Pretty simple, right? No need for oracles speaking theoretical mumbo-jumbo to understand that. Now, on to a longer view of this. Industrial sectors and the overall economy grow and contract over time, but our hope is that the overall economic pie gets bigger. Now this is where the magic comes in. Think about it, why does our overall economy get bigger? Well it could be inflation, population growth or our exports increasing, but let’s say we adjust for all the externalities and still find our economy growing, what causes that? Well, it’s productivity growth. What is productivity growth? It’s essentially increasing output without increasing capital or labor. Okay, you still with me? I promise, I’m trying to take you somewhere worth going.

How does this miraculous productivity growth occur? Innovation and efficiency improvements. We’re either able to produce more goods with the same cost or produce the same goods with less cost. This occurs in a free market economy continuously, and can be described by the following ideas:

1. Comparative advantage/specialization – This concept essentially observes that some producers are more productive producing a specific good than others in a given marketplace.
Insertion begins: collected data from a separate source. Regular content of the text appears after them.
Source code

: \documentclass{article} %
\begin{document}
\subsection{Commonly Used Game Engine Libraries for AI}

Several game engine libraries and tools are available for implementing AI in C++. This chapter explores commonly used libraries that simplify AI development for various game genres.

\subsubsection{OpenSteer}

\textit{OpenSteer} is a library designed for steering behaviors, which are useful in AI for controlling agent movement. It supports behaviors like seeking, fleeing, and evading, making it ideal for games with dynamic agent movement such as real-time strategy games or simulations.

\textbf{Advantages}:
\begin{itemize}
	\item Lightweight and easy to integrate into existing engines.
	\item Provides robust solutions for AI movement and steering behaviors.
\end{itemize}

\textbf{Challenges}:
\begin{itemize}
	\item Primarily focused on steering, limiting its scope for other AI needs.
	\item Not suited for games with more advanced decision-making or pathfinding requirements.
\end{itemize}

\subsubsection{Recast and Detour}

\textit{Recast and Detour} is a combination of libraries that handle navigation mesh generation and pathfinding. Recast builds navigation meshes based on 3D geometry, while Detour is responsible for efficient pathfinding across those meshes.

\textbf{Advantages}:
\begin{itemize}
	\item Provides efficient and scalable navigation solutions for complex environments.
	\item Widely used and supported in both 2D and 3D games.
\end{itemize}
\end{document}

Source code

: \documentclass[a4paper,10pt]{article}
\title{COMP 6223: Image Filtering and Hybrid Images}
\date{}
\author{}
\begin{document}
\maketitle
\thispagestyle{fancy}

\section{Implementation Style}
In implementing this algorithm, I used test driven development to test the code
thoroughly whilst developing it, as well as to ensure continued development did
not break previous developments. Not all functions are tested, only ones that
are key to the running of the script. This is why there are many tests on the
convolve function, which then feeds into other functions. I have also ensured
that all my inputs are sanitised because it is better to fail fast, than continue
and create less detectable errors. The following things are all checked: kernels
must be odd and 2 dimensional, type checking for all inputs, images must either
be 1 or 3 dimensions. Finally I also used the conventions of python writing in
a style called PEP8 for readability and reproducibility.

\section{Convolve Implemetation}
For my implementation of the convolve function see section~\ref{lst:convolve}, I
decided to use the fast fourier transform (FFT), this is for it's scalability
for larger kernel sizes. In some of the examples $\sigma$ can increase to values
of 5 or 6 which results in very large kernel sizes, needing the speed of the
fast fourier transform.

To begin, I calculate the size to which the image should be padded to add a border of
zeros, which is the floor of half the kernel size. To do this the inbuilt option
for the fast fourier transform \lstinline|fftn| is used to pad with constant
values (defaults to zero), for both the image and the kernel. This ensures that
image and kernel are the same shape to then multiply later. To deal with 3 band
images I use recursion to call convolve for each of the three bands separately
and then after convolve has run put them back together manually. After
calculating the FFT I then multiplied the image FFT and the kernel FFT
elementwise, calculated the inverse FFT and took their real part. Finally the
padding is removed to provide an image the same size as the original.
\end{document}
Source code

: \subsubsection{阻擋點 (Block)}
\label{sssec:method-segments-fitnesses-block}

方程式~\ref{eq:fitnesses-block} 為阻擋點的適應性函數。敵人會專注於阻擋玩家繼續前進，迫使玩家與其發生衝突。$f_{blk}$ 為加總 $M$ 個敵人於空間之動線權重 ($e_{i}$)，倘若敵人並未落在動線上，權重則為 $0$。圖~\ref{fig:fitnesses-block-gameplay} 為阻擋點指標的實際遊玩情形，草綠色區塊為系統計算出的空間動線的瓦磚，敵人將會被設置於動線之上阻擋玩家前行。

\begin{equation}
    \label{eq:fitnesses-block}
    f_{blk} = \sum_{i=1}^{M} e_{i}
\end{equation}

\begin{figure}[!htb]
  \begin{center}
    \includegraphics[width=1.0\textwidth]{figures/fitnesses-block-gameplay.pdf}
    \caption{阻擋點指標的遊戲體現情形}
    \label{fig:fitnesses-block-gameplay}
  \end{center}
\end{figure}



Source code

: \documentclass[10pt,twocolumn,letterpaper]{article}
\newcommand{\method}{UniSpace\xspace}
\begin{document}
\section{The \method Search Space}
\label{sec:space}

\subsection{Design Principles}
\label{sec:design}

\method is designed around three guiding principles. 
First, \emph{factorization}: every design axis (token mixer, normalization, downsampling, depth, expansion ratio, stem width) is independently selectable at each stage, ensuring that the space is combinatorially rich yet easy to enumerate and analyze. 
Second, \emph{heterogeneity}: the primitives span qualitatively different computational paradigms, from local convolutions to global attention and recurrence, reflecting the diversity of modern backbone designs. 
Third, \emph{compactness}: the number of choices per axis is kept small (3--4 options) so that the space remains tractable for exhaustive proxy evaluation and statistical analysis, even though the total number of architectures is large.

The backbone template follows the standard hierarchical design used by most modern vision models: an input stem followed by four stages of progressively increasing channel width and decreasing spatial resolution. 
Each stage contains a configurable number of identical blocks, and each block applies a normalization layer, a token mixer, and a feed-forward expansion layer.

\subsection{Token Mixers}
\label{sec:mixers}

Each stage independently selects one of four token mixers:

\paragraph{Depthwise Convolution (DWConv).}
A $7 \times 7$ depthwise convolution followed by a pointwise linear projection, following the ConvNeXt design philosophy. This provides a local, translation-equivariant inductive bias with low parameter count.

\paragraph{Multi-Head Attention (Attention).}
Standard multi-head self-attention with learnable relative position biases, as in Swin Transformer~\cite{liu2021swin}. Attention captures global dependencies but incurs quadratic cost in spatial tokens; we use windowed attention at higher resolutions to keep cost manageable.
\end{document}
2. Mutually beneficial, free exchange of goods/property – In a free market, producers and buyers are  free to buy/sell from each other or not, pursuing their own interests, namely profit or other forms of self-interest.

3. Creative destruction – Given the above, the free market grinds away, continuously rewarding and punishing participants with either profit or loss. Inefficient producers are forced out and efficient producers grow. This machine runs all by itself, with a little lubrication from the rule of law and at least somewhat stable money, being the byproduct of zillions of little decisions that we all make every day, without the guidance of government, I might add (I have to get my Libertarian thought in there).

Okay, so what’s my point? Well the segments of our economy that are contracting perhaps need to in order to grow again someday. Without going into abstruse theories, let’s just summarize the problem by saying that the production in these sectors outstripped demand. Well how did that happen? In our case, there is ample evidence that both inflationary and loose credit policiea (one in the same in many ways) by our government essentially subsidized demand in a number of industries. What happens when these subsidies (and that’s what these policies are) are added to the equation? Well one outcome that’s certain is that the normal competitive pressures relax a bit, as both producers and buyers, buoyed by free cash, do some pretty stupid things. The buyers buy stuff they can’t afford, meaning they pay prices that otherwise wouldn’t be competitive and producers get excess profits. In our case the government encouraged this, but it couldn’t go on forever, and it didn’t. This is, essentially, the boom bust cycle of rigged monetary policy and government intervention.

Let’s look at this in the real estate sector. When, for example, the Feds implicitly guarantee Fannie Mae’s securities, allowing it to take risks which if it were owned by private interests would never be allowed. If at the same time the Feds don’t put any money aside to account for these risks (as in this case), essentially we’ve given free money to the real estate market. The real difficulty of this example is that the benefit is so widespread, it’s hard for any single interest to say no. Think about it, the homebuyer benefits, the real estate brokers benefit, construction benefits, the banks benefit, Fannie Mae benefits by growing and paying its execs millions and the politicians benefit by promising housing to people who couldn’t otherwise afford it, thereby gaining their political support. The only problems is it’s a Ponzi scheme, where the last few players at the table get left holding the bag, and then the whole system just stops. No more buyers because as a result of all the frenzied buying, the prices have been bid up to a level where even the most clever banker can’t make up a plausible excuse for how the buyer might ever pay back the mortgage. This is the demand side of the equation, and once it slows down, the entire system built to serve it collapses. As an aside, I’ve just read that the 400 billion that we’ve given to Fannie and Freddie isn’t enough to cover their losses – I wonder what would have happened if the Federal government had to set aside these reserves from current accounts back when they created these uneconomic incentives? Perhaps they would have had a hardrt time getting their destructive policies passed.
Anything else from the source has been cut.